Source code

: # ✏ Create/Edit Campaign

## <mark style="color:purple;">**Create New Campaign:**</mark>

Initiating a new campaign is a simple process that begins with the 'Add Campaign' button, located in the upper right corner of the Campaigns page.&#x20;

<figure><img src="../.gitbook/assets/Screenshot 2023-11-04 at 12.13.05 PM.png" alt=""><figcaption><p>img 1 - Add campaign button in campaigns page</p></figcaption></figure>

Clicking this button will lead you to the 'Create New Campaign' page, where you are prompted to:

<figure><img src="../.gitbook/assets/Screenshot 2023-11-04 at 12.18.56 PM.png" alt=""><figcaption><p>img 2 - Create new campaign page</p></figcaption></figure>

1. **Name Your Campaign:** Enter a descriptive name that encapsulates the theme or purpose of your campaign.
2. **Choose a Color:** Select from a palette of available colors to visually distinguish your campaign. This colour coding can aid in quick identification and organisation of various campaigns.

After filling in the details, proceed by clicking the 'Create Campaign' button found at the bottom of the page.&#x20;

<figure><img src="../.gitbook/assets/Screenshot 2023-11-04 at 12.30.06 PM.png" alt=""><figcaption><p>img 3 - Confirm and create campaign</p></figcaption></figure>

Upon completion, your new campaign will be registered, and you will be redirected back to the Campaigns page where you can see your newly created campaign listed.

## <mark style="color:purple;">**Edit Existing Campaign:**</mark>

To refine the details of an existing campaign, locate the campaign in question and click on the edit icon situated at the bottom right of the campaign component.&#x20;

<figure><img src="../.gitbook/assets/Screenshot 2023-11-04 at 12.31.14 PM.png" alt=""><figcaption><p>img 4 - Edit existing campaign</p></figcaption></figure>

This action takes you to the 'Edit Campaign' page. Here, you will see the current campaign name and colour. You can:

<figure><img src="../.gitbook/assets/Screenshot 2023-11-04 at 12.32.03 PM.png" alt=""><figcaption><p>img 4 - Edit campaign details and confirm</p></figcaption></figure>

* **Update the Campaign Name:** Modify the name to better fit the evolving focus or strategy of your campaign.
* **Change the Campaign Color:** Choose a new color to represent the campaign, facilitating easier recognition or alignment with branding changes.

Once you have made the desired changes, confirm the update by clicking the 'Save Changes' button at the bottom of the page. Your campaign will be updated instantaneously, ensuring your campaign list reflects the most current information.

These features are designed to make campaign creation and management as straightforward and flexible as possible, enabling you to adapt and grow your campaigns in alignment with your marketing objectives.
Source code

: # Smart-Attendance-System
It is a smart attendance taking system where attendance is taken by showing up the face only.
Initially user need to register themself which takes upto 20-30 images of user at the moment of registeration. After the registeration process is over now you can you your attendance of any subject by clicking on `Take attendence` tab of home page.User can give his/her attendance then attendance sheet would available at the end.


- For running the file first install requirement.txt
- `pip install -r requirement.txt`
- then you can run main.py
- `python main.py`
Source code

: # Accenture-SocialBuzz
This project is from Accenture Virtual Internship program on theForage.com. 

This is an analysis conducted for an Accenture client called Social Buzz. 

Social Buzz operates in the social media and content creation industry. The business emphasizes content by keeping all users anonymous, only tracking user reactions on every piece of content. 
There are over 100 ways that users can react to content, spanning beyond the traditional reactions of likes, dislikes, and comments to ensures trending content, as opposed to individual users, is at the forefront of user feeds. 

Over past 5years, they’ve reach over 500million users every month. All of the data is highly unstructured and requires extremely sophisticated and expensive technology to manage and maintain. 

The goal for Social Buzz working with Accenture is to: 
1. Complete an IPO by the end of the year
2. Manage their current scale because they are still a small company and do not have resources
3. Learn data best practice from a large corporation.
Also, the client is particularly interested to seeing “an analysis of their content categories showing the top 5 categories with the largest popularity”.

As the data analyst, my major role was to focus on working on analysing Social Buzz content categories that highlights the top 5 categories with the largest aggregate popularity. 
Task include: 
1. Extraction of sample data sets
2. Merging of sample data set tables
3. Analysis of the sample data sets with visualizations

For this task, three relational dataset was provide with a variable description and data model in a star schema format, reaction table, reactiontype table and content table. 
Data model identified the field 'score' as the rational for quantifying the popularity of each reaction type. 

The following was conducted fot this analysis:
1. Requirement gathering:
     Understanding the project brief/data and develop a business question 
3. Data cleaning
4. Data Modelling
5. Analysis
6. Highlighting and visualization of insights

# WHAT THE TASK REQUIRES
Please give an exact restatement of only the lines from the beginning of the material above to the line with "Clicking this button", inclusive.

# RESPONSE
Source code

: # ✏ Create/Edit Campaign

## <mark style="color:purple;">**Create New Campaign:**</mark>

Initiating a new campaign is a simple process that begins with the 'Add Campaign' button, located in the upper right corner of the Campaigns page.&#x20;

<figure><img src="../.gitbook/assets/Screenshot 2023-11-04 at 12.13.05 PM.png" alt=""><figcaption><p>img 1 - Add campaign button in campaigns page</p></figcaption></figure>

Clicking this button will lead you to the 'Create New Campaign' page, where you are prompted to:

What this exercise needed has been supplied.